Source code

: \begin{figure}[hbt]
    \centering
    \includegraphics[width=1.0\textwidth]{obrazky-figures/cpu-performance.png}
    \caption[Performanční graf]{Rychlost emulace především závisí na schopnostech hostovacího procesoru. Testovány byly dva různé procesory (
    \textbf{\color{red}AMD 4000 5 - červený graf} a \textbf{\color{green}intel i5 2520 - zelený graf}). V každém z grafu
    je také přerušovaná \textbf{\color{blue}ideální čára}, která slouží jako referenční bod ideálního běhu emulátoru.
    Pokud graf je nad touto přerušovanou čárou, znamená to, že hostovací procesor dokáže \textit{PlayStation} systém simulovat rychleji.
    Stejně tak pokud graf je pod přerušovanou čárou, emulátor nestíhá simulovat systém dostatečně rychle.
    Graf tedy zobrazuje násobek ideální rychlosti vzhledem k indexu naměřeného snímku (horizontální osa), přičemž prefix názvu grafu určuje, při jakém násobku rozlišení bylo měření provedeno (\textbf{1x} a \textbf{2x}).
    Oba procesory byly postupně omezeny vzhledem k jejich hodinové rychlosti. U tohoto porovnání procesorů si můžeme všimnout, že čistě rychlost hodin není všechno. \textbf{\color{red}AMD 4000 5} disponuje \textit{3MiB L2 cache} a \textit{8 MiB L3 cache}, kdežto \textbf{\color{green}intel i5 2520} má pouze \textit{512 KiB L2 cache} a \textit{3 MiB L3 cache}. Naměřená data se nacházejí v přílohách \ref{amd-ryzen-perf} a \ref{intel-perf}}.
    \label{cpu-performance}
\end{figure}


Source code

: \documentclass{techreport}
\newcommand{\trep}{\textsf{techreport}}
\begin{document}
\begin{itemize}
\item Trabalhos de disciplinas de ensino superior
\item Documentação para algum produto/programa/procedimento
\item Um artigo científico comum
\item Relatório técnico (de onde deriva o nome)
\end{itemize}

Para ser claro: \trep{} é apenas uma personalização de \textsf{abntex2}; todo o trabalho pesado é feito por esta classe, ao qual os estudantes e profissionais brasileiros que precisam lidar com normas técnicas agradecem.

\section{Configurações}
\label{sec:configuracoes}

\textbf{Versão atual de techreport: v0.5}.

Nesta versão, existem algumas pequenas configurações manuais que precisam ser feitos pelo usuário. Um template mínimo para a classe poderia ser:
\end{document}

_____

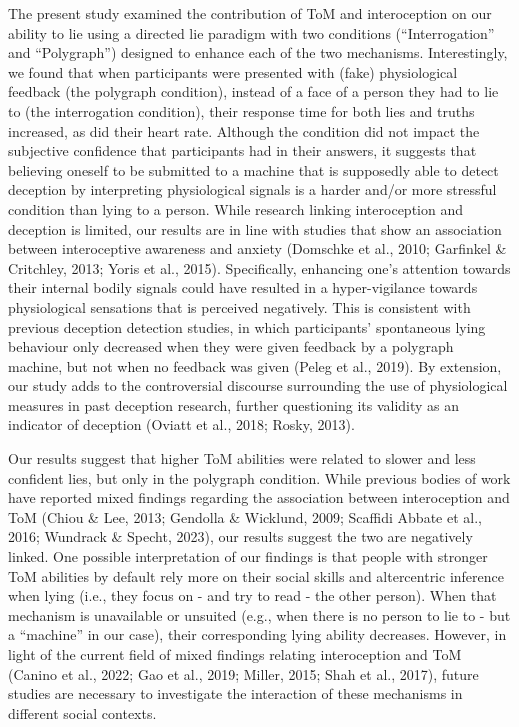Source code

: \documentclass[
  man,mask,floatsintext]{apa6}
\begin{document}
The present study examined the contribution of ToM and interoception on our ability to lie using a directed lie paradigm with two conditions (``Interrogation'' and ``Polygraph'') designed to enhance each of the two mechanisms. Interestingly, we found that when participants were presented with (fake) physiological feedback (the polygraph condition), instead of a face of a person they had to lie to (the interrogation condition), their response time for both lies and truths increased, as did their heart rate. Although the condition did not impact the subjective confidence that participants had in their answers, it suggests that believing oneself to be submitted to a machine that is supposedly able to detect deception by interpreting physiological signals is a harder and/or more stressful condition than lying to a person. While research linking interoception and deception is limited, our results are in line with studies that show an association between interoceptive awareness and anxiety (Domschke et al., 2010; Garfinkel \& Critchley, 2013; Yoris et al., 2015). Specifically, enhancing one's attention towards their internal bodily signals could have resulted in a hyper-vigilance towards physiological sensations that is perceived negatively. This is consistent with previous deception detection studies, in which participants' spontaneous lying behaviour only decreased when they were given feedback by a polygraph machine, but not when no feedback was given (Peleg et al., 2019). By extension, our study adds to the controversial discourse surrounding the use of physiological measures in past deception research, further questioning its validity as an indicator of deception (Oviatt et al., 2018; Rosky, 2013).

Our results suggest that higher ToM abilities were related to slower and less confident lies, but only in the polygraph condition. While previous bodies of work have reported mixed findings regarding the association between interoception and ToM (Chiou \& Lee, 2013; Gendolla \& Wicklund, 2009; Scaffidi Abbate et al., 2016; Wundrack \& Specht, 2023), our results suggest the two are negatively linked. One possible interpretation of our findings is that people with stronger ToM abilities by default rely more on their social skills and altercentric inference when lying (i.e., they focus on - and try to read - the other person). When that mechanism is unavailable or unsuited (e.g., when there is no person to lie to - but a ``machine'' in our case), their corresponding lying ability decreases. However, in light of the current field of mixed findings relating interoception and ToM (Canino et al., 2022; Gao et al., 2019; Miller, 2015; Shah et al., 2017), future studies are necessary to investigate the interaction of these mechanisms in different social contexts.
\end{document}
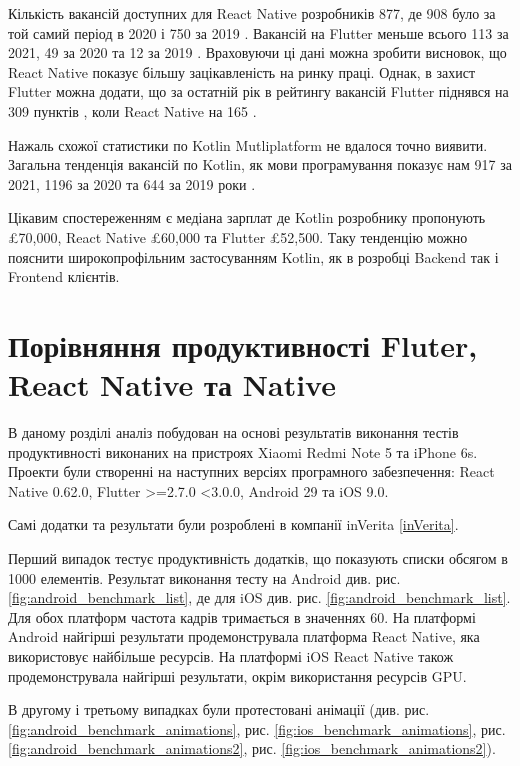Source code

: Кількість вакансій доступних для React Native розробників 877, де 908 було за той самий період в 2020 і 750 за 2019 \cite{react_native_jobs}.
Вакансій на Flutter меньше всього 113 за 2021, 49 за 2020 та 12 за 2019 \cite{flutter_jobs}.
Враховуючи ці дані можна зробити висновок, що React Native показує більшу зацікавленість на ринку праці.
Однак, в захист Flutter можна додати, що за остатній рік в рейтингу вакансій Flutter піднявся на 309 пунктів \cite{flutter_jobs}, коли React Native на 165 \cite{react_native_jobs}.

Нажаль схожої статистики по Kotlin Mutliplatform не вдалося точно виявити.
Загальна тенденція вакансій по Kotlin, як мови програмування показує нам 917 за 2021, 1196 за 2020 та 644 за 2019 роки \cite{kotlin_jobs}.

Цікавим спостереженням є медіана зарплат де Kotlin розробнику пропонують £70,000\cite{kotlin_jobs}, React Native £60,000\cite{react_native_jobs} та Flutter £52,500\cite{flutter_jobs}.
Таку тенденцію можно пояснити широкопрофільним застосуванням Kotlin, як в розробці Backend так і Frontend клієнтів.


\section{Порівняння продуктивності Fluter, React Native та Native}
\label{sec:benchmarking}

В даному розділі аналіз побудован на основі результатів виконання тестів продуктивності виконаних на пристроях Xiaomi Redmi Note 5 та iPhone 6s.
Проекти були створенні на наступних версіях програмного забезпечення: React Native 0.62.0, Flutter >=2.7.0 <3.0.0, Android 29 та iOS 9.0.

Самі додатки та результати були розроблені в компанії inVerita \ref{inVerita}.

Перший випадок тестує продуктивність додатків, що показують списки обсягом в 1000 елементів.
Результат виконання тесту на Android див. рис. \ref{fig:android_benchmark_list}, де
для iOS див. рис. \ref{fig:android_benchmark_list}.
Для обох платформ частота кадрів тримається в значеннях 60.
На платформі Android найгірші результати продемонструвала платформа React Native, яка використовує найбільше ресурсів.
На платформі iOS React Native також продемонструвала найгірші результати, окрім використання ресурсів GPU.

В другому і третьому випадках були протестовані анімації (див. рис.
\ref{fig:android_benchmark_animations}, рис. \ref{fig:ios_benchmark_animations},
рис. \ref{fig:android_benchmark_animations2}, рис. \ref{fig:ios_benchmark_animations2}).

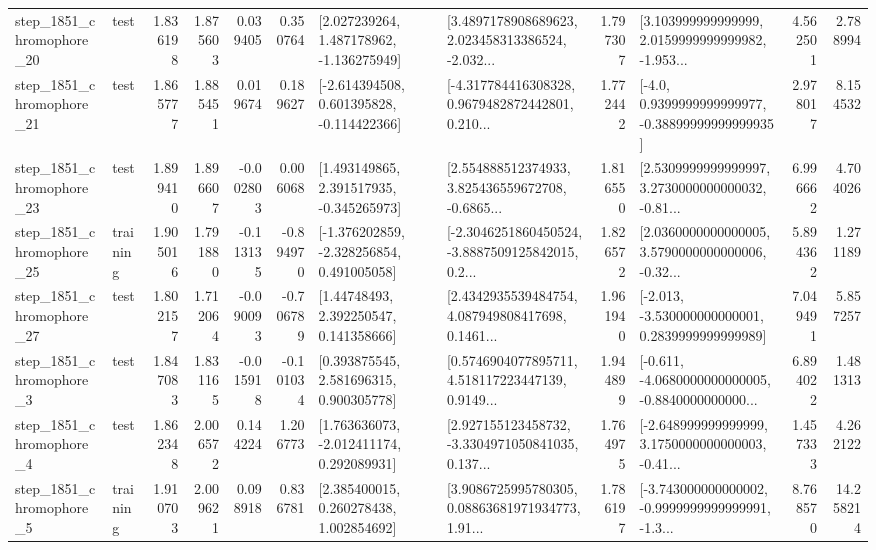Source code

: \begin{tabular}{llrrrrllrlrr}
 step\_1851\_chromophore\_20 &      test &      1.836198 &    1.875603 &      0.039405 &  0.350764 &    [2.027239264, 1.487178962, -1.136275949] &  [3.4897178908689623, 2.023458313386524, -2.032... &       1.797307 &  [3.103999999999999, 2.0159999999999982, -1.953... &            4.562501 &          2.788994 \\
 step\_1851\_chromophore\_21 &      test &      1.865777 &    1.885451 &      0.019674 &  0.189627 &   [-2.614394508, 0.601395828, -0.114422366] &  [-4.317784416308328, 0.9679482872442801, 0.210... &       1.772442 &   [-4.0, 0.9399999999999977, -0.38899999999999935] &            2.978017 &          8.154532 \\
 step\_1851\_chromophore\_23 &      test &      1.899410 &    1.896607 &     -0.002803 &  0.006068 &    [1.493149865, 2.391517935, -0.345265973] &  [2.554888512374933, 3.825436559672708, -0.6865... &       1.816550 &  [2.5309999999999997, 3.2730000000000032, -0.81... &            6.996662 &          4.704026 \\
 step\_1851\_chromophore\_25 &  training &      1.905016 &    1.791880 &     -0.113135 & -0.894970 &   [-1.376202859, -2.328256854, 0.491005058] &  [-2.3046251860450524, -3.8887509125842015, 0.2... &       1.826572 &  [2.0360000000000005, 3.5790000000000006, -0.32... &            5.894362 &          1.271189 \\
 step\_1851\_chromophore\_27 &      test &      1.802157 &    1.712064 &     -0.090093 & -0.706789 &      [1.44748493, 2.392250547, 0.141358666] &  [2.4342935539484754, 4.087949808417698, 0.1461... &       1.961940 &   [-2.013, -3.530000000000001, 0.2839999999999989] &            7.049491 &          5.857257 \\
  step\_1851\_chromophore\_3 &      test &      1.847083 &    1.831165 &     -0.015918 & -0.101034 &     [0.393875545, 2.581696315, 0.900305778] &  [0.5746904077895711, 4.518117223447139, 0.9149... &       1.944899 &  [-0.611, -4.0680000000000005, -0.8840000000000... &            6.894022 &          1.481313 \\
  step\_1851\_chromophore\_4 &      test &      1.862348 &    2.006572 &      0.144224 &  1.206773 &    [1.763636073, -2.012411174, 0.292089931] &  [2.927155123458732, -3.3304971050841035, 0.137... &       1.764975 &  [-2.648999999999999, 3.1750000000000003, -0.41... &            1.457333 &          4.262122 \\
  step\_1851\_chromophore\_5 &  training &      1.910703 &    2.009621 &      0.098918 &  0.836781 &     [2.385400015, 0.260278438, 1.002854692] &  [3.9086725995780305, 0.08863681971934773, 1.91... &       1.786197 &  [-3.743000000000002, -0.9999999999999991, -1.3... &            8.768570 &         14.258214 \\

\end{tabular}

_____

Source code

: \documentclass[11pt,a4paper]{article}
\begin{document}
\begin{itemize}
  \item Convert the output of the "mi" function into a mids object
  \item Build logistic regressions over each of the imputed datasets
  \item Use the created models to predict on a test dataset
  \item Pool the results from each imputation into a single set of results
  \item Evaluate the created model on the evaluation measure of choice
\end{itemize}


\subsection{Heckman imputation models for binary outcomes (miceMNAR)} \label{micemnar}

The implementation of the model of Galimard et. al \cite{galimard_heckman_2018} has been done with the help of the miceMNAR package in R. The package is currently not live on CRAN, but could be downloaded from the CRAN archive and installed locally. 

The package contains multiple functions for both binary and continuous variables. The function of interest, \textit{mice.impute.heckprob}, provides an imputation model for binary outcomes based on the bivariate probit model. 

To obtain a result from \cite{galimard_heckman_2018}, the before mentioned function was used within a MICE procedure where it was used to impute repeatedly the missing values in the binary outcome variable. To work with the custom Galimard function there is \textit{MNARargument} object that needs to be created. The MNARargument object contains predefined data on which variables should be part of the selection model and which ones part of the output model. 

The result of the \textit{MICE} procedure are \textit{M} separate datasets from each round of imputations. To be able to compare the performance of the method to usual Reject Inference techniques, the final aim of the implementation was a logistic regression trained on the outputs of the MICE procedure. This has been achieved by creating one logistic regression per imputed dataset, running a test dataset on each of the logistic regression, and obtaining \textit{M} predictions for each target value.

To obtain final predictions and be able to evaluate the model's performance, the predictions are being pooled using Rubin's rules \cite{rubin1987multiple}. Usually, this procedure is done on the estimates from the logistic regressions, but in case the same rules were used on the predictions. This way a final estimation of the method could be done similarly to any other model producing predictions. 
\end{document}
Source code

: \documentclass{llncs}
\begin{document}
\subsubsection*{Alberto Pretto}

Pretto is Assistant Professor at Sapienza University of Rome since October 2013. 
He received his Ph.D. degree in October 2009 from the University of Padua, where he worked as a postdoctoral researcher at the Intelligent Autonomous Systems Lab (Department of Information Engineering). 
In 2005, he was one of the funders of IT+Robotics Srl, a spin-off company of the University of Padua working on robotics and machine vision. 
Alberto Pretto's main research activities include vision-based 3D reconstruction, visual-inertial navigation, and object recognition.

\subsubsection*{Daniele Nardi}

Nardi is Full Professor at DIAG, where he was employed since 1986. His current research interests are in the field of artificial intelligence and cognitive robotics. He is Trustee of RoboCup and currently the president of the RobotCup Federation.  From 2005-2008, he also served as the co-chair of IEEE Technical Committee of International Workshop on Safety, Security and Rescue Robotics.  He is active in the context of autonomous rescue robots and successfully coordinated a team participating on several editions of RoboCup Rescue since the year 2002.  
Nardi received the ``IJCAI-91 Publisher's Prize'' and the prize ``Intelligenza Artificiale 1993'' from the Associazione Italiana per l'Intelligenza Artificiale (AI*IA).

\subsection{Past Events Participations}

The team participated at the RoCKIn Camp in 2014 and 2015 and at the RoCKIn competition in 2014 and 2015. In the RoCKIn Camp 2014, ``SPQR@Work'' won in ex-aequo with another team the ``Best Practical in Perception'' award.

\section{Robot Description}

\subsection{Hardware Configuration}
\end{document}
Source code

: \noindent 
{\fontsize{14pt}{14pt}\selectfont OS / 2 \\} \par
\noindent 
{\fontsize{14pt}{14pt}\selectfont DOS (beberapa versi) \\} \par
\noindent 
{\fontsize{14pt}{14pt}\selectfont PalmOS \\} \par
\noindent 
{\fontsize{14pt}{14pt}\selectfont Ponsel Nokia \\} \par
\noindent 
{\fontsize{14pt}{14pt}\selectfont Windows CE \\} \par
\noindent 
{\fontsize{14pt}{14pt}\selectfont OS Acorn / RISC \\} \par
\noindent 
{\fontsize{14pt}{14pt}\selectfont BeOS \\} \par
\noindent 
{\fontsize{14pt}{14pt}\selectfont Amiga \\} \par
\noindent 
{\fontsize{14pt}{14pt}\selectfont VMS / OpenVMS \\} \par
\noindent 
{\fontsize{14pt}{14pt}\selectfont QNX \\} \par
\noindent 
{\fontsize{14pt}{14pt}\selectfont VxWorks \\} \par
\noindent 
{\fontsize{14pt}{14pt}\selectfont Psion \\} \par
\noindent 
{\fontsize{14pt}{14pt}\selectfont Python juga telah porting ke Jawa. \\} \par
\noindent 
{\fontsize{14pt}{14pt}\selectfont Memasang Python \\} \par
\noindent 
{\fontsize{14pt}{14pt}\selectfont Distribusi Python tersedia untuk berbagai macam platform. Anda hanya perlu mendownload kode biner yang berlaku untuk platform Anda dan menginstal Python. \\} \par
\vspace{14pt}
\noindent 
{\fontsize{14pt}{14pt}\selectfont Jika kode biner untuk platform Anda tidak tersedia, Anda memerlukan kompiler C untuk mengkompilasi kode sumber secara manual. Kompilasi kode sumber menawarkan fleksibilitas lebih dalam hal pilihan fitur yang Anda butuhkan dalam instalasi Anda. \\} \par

_____

Your assignment:
From the records above, return each line where "tabular" occurs.

Output of the task:
: \begin{tabular}{llrrrrllrlrr}
\end{tabular}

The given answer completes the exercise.